LLM 25-Day Course - Day 15: Advanced Tokenizer

Day 15: Advanced Tokenizer

The tokenizer is the translator between text and the model. Without proper tokenization, even the best model cannot function correctly. Today we cover advanced tokenizer topics frequently encountered in practice.

encode/decode and Special Tokens

from transformers import AutoTokenizer

tokenizer = AutoTokenizer.from_pretrained("bert-base-uncased")

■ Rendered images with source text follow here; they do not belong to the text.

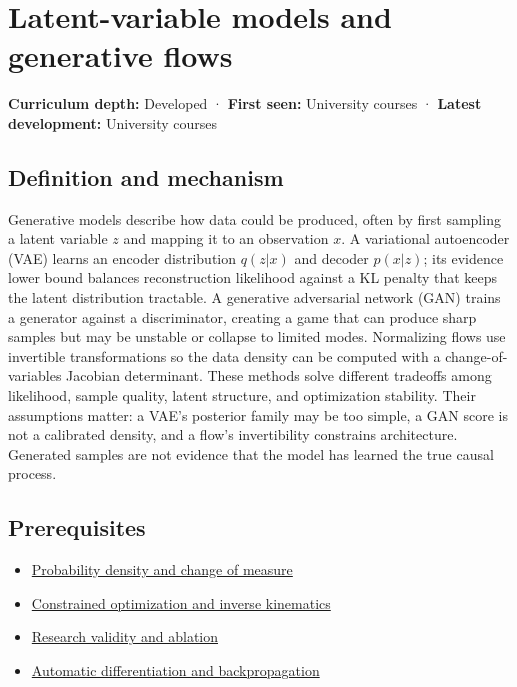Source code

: \hypertarget{appendix-2c568f05ee34}{}\label{referencestart:appendix-2c568f05ee34}
\section{Latent-variable models and generative flows}\label{appendix-2c568f05ee34-latent-variable-models-and-generative-flows}

\textbf{Curriculum depth:} Developed · \textbf{First seen:} University courses · \textbf{Latest development:} University courses

\subsection{Definition and mechanism}\label{appendix-2c568f05ee34-definition-and-mechanism}

Generative models describe how data could be produced, often by first sampling a latent variable \(z\) and mapping it to an observation \(x\). A variational autoencoder (VAE) learns an encoder distribution \(q(z|x)\) and decoder \(p(x|z)\); its evidence lower bound balances reconstruction likelihood against a KL penalty that keeps the latent distribution tractable. A generative adversarial network (GAN) trains a generator against a discriminator, creating a game that can produce sharp samples but may be unstable or collapse to limited modes. Normalizing flows use invertible transformations so the data density can be computed with a change-of-variables Jacobian determinant. These methods solve different tradeoffs among likelihood, sample quality, latent structure, and optimization stability. Their assumptions matter: a VAE's posterior family may be too simple, a GAN score is not a calibrated density, and a flow's invertibility constrains architecture. Generated samples are not evidence that the model has learned the true causal process.

\subsection{Prerequisites}\label{appendix-2c568f05ee34-prerequisites}

\begin{itemize}
\tightlist
\item
  \hyperref[appendix-4815cd87ab8b]{Probability density and change of measure}
\item
  \hyperref[appendix-29f4bea4c2bb]{Constrained optimization and inverse kinematics}
\item
  \hyperref[appendix-65788587ef78]{Research validity and ablation}
\item
  \hyperref[appendix-40df0855b4a7]{Automatic differentiation and backpropagation}
\end{itemize}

text = "Hello, how are you?"

# encode: text -> list of token IDs
token_ids = tokenizer.encode(text)
print(f"Token IDs: {token_ids}")
# [101, 7592, 1010, 2129, 2024, 2017, 1029, 102]
# 101=[CLS], 102=[SEP] special tokens are automatically added

# decode: token IDs -> text
decoded = tokenizer.decode(token_ids)
print(f"Decoded: {decoded}")

# encode without special tokens
token_ids_no_special = tokenizer.encode(text, add_special_tokens=False)
print(f"Without special tokens: {token_ids_no_special}")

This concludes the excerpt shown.